#### DATA EXCERPTS

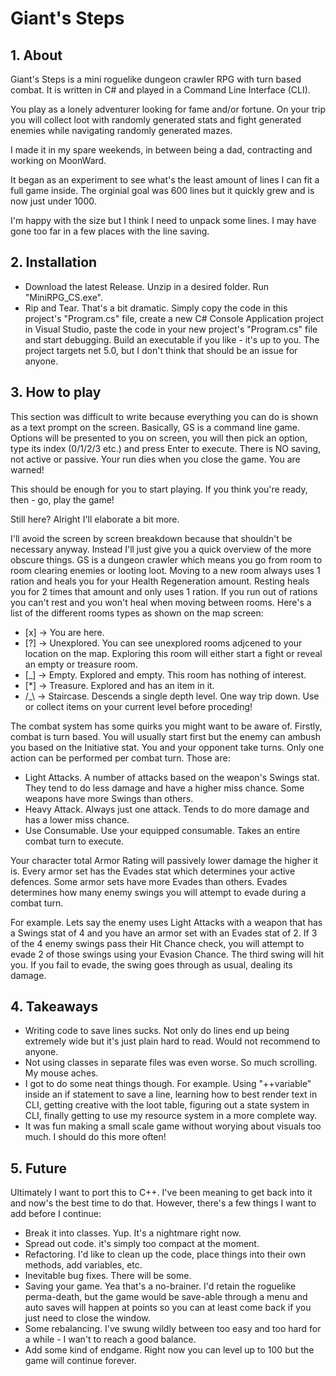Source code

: # Giant's Steps


## 1. About

Giant's Steps is a mini roguelike dungeon crawler RPG with turn based combat. It is written in C# and played
in a Command Line Interface (CLI).

You play as a lonely adventurer looking for fame and/or fortune. On your trip you will collect loot
with randomly generated stats and fight generated enemies while navigating randomly generated mazes.

I made it in my spare weekends, in between being a dad, contracting and working on MoonWard.

It began as an experiment to see what's the least amount of lines I can fit a full game inside.
The orginial goal was 600 lines but it quickly grew and is now just under 1000.

I'm happy with the size but I think I need to unpack some lines.
I may have gone too far in a few places with the line saving.


## 2. Installation

- Download the latest Release. Unzip in a desired folder. Run "MiniRPG_CS.exe".
- Rip and Tear. That's a bit dramatic. Simply copy the code in this project's "Program.cs" file, create a new
C# Console Application project in Visual Studio, paste the code in your new project's "Program.cs" file
and start debugging. Build an executable if you like - it's up to you. The project targets net 5.0,
but I don't think that should be an issue for anyone.


## 3. How to play

This section was difficult to write because everything you can do is shown as a text prompt on
the screen. Basically, GS is a command line game. Options will be presented to you on screen, you
will then pick an option, type its index (0/1/2/3 etc.) and press Enter to execute. There is NO saving,
not active or passive. Your run dies when you close the game. You are warned!

This should be enough for you to start playing. If you think you're ready, then - go, play the game!

Still here? Alright I'll elaborate a bit more.

I'll avoid the screen by screen breakdown because that shouldn't be necessary anyway. Instead I'll
just give you a quick overview of the more obscure things. GS is a dungeon crawler which means you
go from room to room clearing enemies or looting loot. Moving to a new room always uses 1 ration and heals
you for your Health Regeneration amount. Resting heals you for 2 times that amount and only uses 1 ration.
If you run out of rations you can't rest and you won't heal when moving between rooms. Here's a list of
the different rooms types as shown on the map screen:

- <div>[x] -> You are here.</div>
- \[?] -> Unexplored. You can see unexplored rooms adjcened to your location on the map. Exploring this
room will either start a fight or reveal an empty or treasure room.
- \[_] -> Empty. Explored and empty. This room has nothing of interest.
- \[*] -> Treasure. Explored and has an item in it.
- /_\\ -> Staircase. Descends a single depth level. One way trip down. Use or collect items on your
current level before proceding!

The combat system has some quirks you might want to be aware of. Firstly, combat is turn based. You will
usually start first but the enemy can ambush you based on the Initiative stat. You and your opponent take
turns. Only one action can be performed per combat turn. Those are:

- Light Attacks. A number of attacks based on the weapon's Swings stat. They tend to do less damage and
have a higher miss chance. Some weapons have more Swings than others.
- Heavy Attack. Always just one attack. Tends to do more damage and has a lower miss chance.
- Use Consumable. Use your equipped consumable. Takes an entire combat turn to execute.

Your character total Armor Rating will passively lower damage the higher it is. Every armor set has the
Evades stat which determines your active defences. Some armor sets have more Evades than others. Evades
determines how many enemy swings you will attempt to evade during a combat turn.

For example. Lets say the enemy uses Light Attacks with a weapon that has a Swings stat of 4 and you
have an armor set with an Evades stat of 2. If 3 of the 4 enemy swings pass their Hit Chance check, you
will attempt to evade 2 of those swings using your Evasion Chance. The third swing will hit you. If
you fail to evade, the swing goes through as usual, dealing its damage.


## 4. Takeaways

- Writing code to save lines sucks. Not only do lines end up being extremely wide but it's just plain
hard to read. Would not recommend to anyone.
- Not using classes in separate files was even worse. So much scrolling. My mouse aches.
- I got to do some neat things though. For example. Using "++variable" inside an if statement to save a line,
learning how to best render text in CLI, getting creative with the loot table, figuring out a state
system in CLI, finally getting to use my resource system in a more complete way.
- It was fun making a small scale game without worying about visuals too much. I should do this more often!


## 5. Future
Ultimately I want to port this to C++. I've been meaning to get back into it and now's the best time to do that.
However, there's a few things I want to add before I continue:

- Break it into classes. Yup. It's a nightmare right now.
- Spread out code. it's simply too compact at the moment.
- Refactoring. I'd like to clean up the code, place things into their own methods, add variables, etc.
- Inevitable bug fixes. There will be some.
- Saving your game. Yea that's a no-brainer. I'd retain the roguelike perma-death, but the game would be
save-able through a menu and auto saves will happen at points so you can at least come back if you just
need to close the window.
- Some rebalancing. I've swung wildly between too easy and too hard for a while - I wan't to reach a good balance.
- Add some kind of endgame. Right now you can level up to 100 but the game will continue forever.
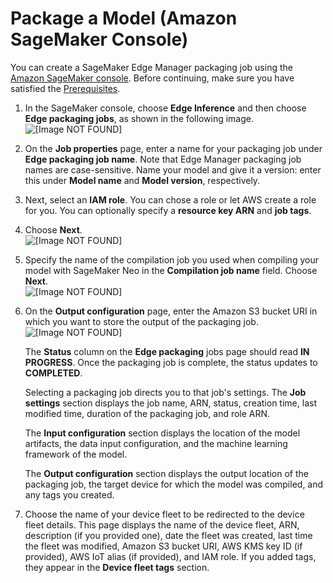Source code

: # Package a Model \(Amazon SageMaker Console\)<a name="edge-packaging-job-console"></a>

You can create a SageMaker Edge Manager packaging job using the [Amazon SageMaker console](https://console.aws.amazon.com/sagemaker/)\. Before continuing, make sure you have satisfied the [Prerequisites](edge-packaging-job.md#edge-packaging-job-prerequisites)\.

1. In the SageMaker console, choose **Edge Inference** and then choose **Edge packaging jobs**, as shown in the following image\.  
![\[Image NOT FOUND\]](http://docs.aws.amazon.com/sagemaker/latest/dg/images/smith/pre-edge-packaging-button-edited.png)

1. On the **Job properties** page, enter a name for your packaging job under **Edge packaging job name**\. Note that Edge Manager packaging job names are case\-sensitive\. Name your model and give it a version: enter this under **Model name** and **Model version**, respectively\.

1. Next, select an **IAM role**\. You can chose a role or let AWS create a role for you\. You can optionally specify a **resource key ARN** and **job tags**\.

1. Choose **Next**\.   
![\[Image NOT FOUND\]](http://docs.aws.amazon.com/sagemaker/latest/dg/images/smith/create-edge-packaging-job-filled.png)

1. Specify the name of the compilation job you used when compiling your model with SageMaker Neo in the **Compilation job name** field\. Choose **Next**\.  
![\[Image NOT FOUND\]](http://docs.aws.amazon.com/sagemaker/latest/dg/images/smith/create-edge-packaging-job-model-source-filled.png)

1. On the **Output configuration** page, enter the Amazon S3 bucket URI in which you want to store the output of the packaging job\.  
![\[Image NOT FOUND\]](http://docs.aws.amazon.com/sagemaker/latest/dg/images/smith/create-device-fleet-output-filled.png)

   The **Status** column on the **Edge packaging** jobs page should read **IN PROGRESS**\. Once the packaging job is complete, the status updates to **COMPLETED**\.

   Selecting a packaging job directs you to that job's settings\. The **Job settings** section displays the job name, ARN, status, creation time, last modified time, duration of the packaging job, and role ARN\.

   The **Input configuration** section displays the location of the model artifacts, the data input configuration, and the machine learning framework of the model\.

   The **Output configuration** section displays the output location of the packaging job, the target device for which the model was compiled, and any tags you created\.

1. Choose the name of your device fleet to be redirected to the device fleet details\. This page displays the name of the device fleet, ARN, description \(if you provided one\), date the fleet was created, last time the fleet was modified, Amazon S3 bucket URI, AWS KMS key ID \(if provided\), AWS IoT alias \(if provided\), and IAM role\. If you added tags, they appear in the **Device fleet tags** section\.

########

• _TASK BRIEF_
If a line of the data above contains "jobs", copy it out.

• _RESULT FOR THIS EXERCISE_
1. In the SageMaker console, choose **Edge Inference** and then choose **Edge packaging jobs**, as shown in the following image\.  
   The **Status** column on the **Edge packaging** jobs page should read **IN PROGRESS**\. Once the packaging job is complete, the status updates to **COMPLETED**\.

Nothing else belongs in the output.